What you need to do | Within the records below, filter for lines carrying the word "columns" and copy them.
+++++
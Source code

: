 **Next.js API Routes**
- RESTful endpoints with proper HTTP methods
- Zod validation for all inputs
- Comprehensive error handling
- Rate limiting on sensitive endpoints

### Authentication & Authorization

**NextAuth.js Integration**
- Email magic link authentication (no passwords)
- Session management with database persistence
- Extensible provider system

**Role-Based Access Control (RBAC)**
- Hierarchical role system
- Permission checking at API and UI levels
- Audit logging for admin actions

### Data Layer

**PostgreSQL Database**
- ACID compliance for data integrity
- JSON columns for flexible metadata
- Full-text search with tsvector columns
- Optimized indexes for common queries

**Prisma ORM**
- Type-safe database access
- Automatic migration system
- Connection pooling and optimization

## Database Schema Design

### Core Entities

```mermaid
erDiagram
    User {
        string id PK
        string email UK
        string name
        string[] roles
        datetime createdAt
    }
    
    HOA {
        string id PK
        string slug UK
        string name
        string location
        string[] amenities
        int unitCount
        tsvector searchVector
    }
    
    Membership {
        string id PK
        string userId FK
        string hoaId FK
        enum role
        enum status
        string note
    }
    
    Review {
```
+++++
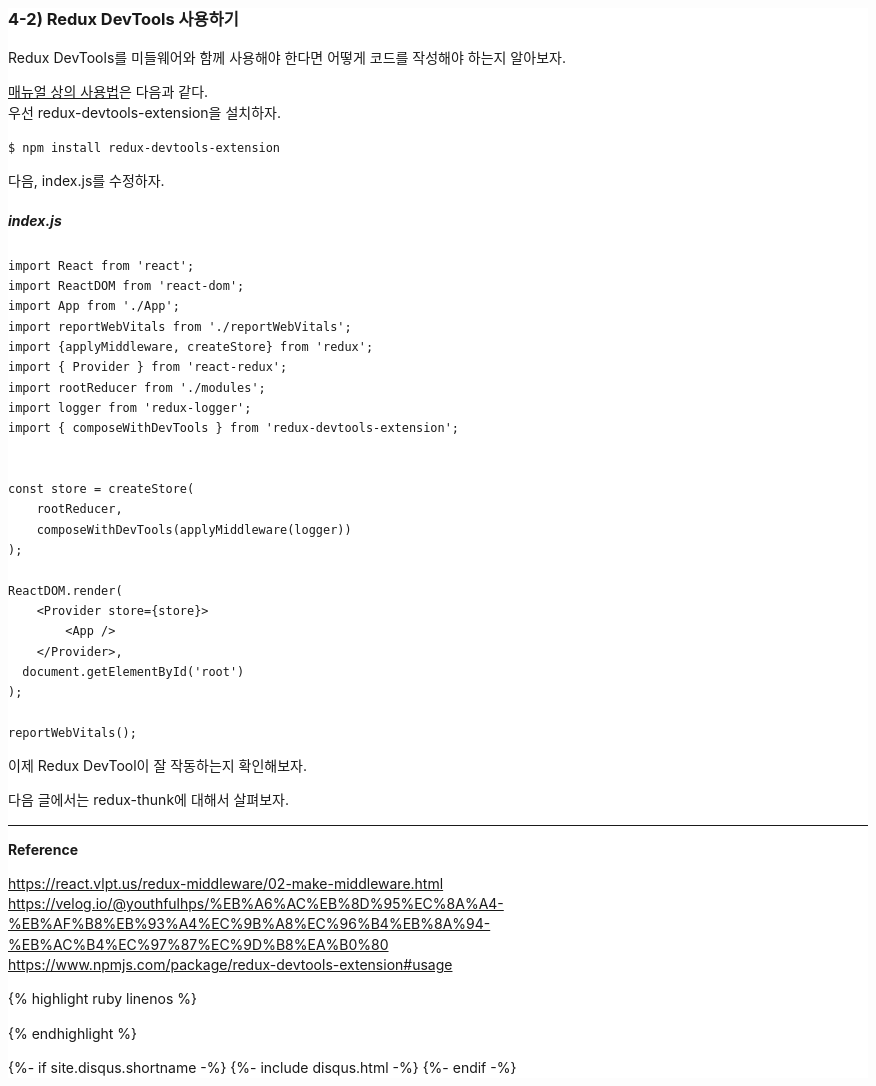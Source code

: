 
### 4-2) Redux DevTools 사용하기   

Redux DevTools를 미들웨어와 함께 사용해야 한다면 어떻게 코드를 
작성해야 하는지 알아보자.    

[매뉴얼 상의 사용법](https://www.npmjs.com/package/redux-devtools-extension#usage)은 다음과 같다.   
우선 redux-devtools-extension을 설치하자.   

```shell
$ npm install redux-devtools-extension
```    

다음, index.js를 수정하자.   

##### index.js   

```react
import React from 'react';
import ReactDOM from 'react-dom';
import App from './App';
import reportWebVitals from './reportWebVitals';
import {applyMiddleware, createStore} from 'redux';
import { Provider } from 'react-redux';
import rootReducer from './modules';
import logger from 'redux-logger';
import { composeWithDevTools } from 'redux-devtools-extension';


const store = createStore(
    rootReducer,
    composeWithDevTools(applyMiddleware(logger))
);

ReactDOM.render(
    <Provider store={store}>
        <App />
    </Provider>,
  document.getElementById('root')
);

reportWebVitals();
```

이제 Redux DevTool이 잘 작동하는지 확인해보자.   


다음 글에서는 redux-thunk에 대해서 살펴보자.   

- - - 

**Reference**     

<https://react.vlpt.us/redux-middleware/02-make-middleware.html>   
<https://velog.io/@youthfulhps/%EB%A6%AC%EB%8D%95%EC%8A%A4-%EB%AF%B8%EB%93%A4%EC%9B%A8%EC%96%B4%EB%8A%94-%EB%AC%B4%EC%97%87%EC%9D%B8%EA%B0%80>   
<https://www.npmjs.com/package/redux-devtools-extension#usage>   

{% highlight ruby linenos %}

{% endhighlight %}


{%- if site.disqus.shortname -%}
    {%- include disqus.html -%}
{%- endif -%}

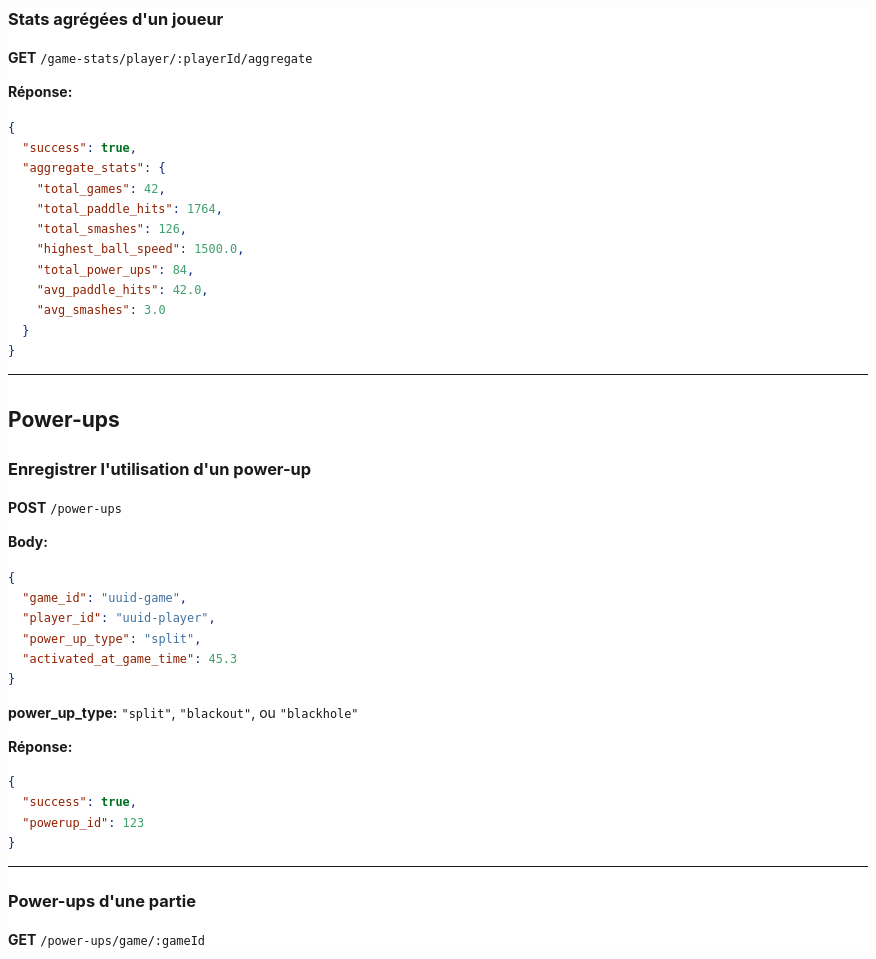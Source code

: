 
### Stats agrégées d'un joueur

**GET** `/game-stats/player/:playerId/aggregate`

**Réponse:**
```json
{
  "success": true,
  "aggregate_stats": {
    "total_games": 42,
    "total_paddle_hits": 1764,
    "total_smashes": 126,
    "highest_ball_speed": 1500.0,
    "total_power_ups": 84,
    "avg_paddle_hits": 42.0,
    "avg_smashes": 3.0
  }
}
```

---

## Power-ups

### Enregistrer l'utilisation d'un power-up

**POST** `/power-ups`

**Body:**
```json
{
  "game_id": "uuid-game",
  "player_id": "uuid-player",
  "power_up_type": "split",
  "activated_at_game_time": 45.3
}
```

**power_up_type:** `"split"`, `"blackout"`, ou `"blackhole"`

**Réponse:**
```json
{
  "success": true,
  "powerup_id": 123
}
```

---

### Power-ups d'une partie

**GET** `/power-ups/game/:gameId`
+++++
Task response |
- JSON columns for flexible metadata
- Full-text search with tsvector columns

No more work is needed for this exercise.